Information supplied:

━━━━━━

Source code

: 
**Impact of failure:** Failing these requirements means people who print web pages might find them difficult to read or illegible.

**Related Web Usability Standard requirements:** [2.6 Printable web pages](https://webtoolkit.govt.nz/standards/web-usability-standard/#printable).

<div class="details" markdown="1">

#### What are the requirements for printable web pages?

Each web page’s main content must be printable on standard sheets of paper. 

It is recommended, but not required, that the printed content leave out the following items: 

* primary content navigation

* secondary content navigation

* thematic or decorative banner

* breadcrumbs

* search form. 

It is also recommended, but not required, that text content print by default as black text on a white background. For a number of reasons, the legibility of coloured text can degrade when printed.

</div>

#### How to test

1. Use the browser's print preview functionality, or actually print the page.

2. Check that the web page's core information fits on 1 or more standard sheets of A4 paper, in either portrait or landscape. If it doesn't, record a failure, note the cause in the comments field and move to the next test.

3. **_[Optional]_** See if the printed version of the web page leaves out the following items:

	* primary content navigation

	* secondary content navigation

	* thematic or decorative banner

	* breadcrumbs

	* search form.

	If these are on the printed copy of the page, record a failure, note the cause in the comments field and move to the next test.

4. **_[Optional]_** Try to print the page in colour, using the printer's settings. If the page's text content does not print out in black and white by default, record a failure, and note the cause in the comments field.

━━━━━━

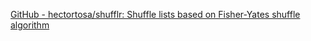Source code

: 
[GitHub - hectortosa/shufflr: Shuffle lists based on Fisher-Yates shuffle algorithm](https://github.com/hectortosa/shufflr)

━━━━━━

Try it: Look above for the line with "#### How to test" and the line with "If these are", and reproduce exactly those two lines plus every line between, nothing more.

Your solution:
#### How to test

1. Use the browser's print preview functionality, or actually print the page.

2. Check that the web page's core information fits on 1 or more standard sheets of A4 paper, in either portrait or landscape. If it doesn't, record a failure, note the cause in the comments field and move to the next test.

3. **_[Optional]_** See if the printed version of the web page leaves out the following items:

	* primary content navigation

	* secondary content navigation

	* thematic or decorative banner

	* breadcrumbs

	* search form.

	If these are on the printed copy of the page, record a failure, note the cause in the comments field and move to the next test.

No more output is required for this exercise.